멜린다 프렌치 게이츠의 새로운 시작
TONYA MOSLEY, HOST:
This is FRESH AIR.
I'm Tonya Mosley, and my guest today is Melinda French Gates.
Five years ago, she stood at a crossroads.
After 27 years of marriage to Microsoft co-founder Bill Gates, she decided to walk away, not only from a relationship that defined much of her adult life, but eventually the philanthropic empire they built together.
Last spring, Melinda left the Gates Foundation, the organization that had become the heartbeat of her professional identity.
In her new book, "The Next Day: Transitions, Change, And Moving Forward," Gates reflects on these seismic shifts, not just the end of her marriage or the reinvention of her public life, but the deeply personal evolution that came with those transitions.

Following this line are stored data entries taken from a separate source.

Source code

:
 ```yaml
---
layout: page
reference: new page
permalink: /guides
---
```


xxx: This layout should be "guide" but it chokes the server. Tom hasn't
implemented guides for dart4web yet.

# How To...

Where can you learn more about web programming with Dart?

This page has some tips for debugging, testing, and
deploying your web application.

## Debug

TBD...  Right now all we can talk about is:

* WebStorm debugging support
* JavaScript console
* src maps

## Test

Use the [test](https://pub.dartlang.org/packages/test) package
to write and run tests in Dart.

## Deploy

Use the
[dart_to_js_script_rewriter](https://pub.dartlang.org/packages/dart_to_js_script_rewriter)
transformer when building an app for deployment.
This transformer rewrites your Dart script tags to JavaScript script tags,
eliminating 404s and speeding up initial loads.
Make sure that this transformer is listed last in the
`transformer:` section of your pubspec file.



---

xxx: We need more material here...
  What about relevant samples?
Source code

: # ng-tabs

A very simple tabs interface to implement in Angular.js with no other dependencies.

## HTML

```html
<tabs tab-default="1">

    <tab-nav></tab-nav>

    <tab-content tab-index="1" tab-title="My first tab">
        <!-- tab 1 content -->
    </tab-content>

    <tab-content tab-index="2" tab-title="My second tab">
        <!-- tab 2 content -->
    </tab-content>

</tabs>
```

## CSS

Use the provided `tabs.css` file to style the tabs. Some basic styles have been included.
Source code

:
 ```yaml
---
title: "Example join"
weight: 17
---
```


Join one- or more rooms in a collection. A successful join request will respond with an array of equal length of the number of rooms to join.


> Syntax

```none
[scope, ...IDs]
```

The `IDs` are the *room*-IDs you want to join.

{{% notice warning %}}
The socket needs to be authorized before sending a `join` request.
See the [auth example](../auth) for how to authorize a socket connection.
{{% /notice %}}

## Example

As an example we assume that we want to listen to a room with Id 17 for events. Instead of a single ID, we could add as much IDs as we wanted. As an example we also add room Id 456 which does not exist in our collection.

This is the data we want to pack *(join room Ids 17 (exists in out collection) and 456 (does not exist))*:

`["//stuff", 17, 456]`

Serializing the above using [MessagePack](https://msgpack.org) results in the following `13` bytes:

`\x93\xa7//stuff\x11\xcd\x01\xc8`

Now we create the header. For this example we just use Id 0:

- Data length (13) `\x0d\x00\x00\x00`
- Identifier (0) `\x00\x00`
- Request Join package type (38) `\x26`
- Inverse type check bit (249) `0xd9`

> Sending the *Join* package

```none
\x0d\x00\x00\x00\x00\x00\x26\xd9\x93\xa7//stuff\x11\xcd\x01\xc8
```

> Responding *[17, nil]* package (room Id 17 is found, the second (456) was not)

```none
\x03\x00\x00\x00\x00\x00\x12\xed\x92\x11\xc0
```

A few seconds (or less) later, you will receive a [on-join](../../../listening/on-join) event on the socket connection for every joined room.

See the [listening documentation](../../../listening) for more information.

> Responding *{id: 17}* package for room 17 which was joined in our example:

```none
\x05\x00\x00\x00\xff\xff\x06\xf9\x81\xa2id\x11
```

She takes us inside the moments that have defined her - becoming a mother, grieving the loss of one of her best friends, and grappling with the hard-earned lessons of philanthropy.
Melinda French Gates is the co-founder and former co-chair of the Gates Foundation, the world's largest private charitable organization.
She's also the founder of Pivotal Ventures, which focuses on social progress for women and families in the United States.
Melinda French Gates, welcome to FRESH AIR.
MELINDA FRENCH GATES:
Thanks for having me, Tonya.
MOSLEY:
Melinda, I want to talk for a moment about your philanthropic work because we all have been hearing about the ripple effects of the Trump administration's funding cuts.
And I know that philanthropy is such a tightly interwoven web that often works in collaboration with the government to fund initiatives.
How are these cuts affecting the work that you do?
FRENCH GATES:
Well, the cuts of things like USAID are devastating for families all over the world.
I mean, let's be honest - women will not have access to maternal health services because of these cuts.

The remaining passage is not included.